THE U.S. GOVERNMENT seems to be changing its mind about the possible dangers of low-level radiation. After several decades of prevarication, evasion and positive thinking, the government is now prepared to acknowledge that some of the key questions are not only unanswered but, perhaps, unanswerable. In the past, most officials have felt that public discussion of these risks could only inhibit weapons research and, more important in recent years, the development of nuclear power. Our own view is precisely the opposite -- that the past failure to deal openly with radiation issues has contributed greatly to the present public suspicion of nuclear reactors.
This turn in federal attitudes began, apparently, with President Carter's decision last spring to ask for another study. This time, significantly, the responsibility was lodged with Hoseph A. Califano, the secretary of health, education and welfare, rather than with any of the agencies running weapons or energy prodrams. Most of the task-force committees have now made their reports, and HEW has published a summary that is notable for its balance and clarity.
The heart of the matter is the relationship between radiation, in small doses, and cancer. Earlier in the nuclear age, most specialists believed that there was a certain threshold of exposure below which radiation was harmless. After all, half of the radiation to which the average American is exposed comes from natural sources that are as old as the universe. (Most of the other half, incidentally, comes from medical uses.) Since people have been living with this background radiation from the beginning, it seemed reasonable to think that the race had adapted to it. But now, HEW reports, some specialists have begun to belive that the danger of cancer is disproporitionately greater at low exposures. This whole subject is highly uncertain and controversial. But several studies suggest that natural background radiation "may account for between 50 and 70 percent of all cancer, instead of the one percent predicted by current assumptions."

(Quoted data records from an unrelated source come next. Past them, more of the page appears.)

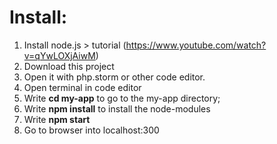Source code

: # Install:
1. Install node.js > tutorial (https://www.youtube.com/watch?v=qYwLOXjAiwM)
2. Download this project
3. Open it with php.storm or other code editor.
4. Open terminal in code editor
5. Write **cd my-app** to go to the my-app directory;
6. Write **npm install** to install the node-modules
7. Write **npm start**
8. Go to browser into localhost:300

That possibility has several diffeent ranges of consequences. It raises a need for new caution and restraint in even the most routine medical and dental X-ray procedures. It also suggests that the country has a heavy moral obligation to the people -- some of them soldiers, some of them workers in the nuclear industries -- who were exposed to substantial amounts of radiation in the days of the early, inadequate standards of protection. The United States was testing bombs in the open atmosphere until 1962 and sometimes soldiers were posted close to these explosions. Now, a quarter of a century later, cancer is turning up with dismaying frequency among those men. There is no way to distinguish between the cancer caused by radiation and the cancer caused by any other influence. That makes it very difficult to prove legally that any individual veteran's illness is the direct result of a bomb test. But the statistical evidence suggests a large national responsibility to the people who worked close to radioactivity in the early days of the threshold theory.

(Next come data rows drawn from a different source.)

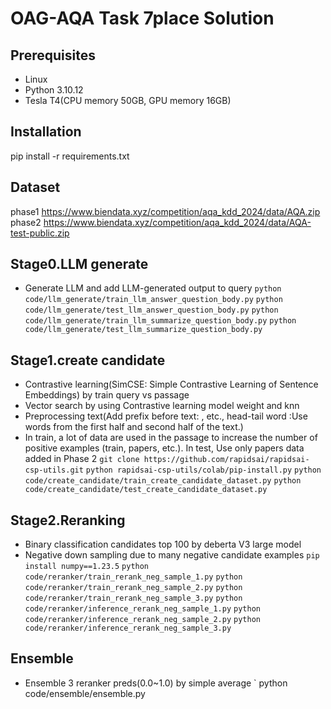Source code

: # OAG-AQA Task 7place Solution

## Prerequisites
* Linux 
* Python 3.10.12
* Tesla T4(CPU memory 50GB, GPU memory 16GB)

## Installation
pip install -r requirements.txt

## Dataset
phase1 https://www.biendata.xyz/competition/aqa_kdd_2024/data/AQA.zip
phase2 https://www.biendata.xyz/competition/aqa_kdd_2024/data/AQA-test-public.zip

## Stage0.LLM generate
* Generate LLM and add LLM-generated output to query
` python code/llm_generate/train_llm_answer_question_body.py `
` python code/llm_generate/test_llm_answer_question_body.py `
` python code/llm_generate/train_llm_summarize_question_body.py `
` python code/llm_generate/test_llm_summarize_question_body.py `

## Stage1.create candidate
* Contrastive learning(SimCSE: Simple Contrastive Learning of Sentence Embeddings) by train query vs passage
* Vector search by using Contrastive learning model weight and knn
* Preprocessing text(Add prefix before text: <question>, <llm answer> etc., head-tail word :Use words from the first half and second half of the text.)
* In train, a lot of data are used in the passage to increase the number of positive examples (train, papers, etc.).  In test, Use only papers data added in Phase 2
` git clone https://github.com/rapidsai/rapidsai-csp-utils.git `
` python rapidsai-csp-utils/colab/pip-install.py `
` python code/create_candidate/train_create_candidate_dataset.py `
` python code/create_candidate/test_create_candidate_dataset.py `

## Stage2.Reranking
* Binary classification candidates top 100 by deberta V3 large model
* Negative down sampling due to many negative candidate examples
` pip install numpy==1.23.5 `
` python code/reranker/train_rerank_neg_sample_1.py `
` python code/reranker/train_rerank_neg_sample_2.py `
` python code/reranker/train_rerank_neg_sample_3.py `
` python code/reranker/inference_rerank_neg_sample_1.py `
` python code/reranker/inference_rerank_neg_sample_2.py `
` python code/reranker/inference_rerank_neg_sample_3.py `

## Ensemble
* Ensemble 3 reranker preds(0.0~1.0) by simple average
` python code/ensemble/ensemble.py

For the future, there is the question of which agency and which interest should control the larger federal studies of radiation's effects that will follow this preliminary survey. It should absolutely not be any agency with an interest in nuclear power -- like, for example, the Energy Department. There is nothing in the Hew/ report that rules out power reactors, although it certainly underscores the importance of safety precautions. Even at the highest current estimates, the radiation risks of the nuclear reactors are substantially less than the health risks from air pollution of conventional coal-burning generators. But we regard that question of relative risks as one that needs to be left open for continual review. If the results are to be persuasive, Mr. Carter had best leave control of this research in the hands of HEW and its cancer epidemiologists.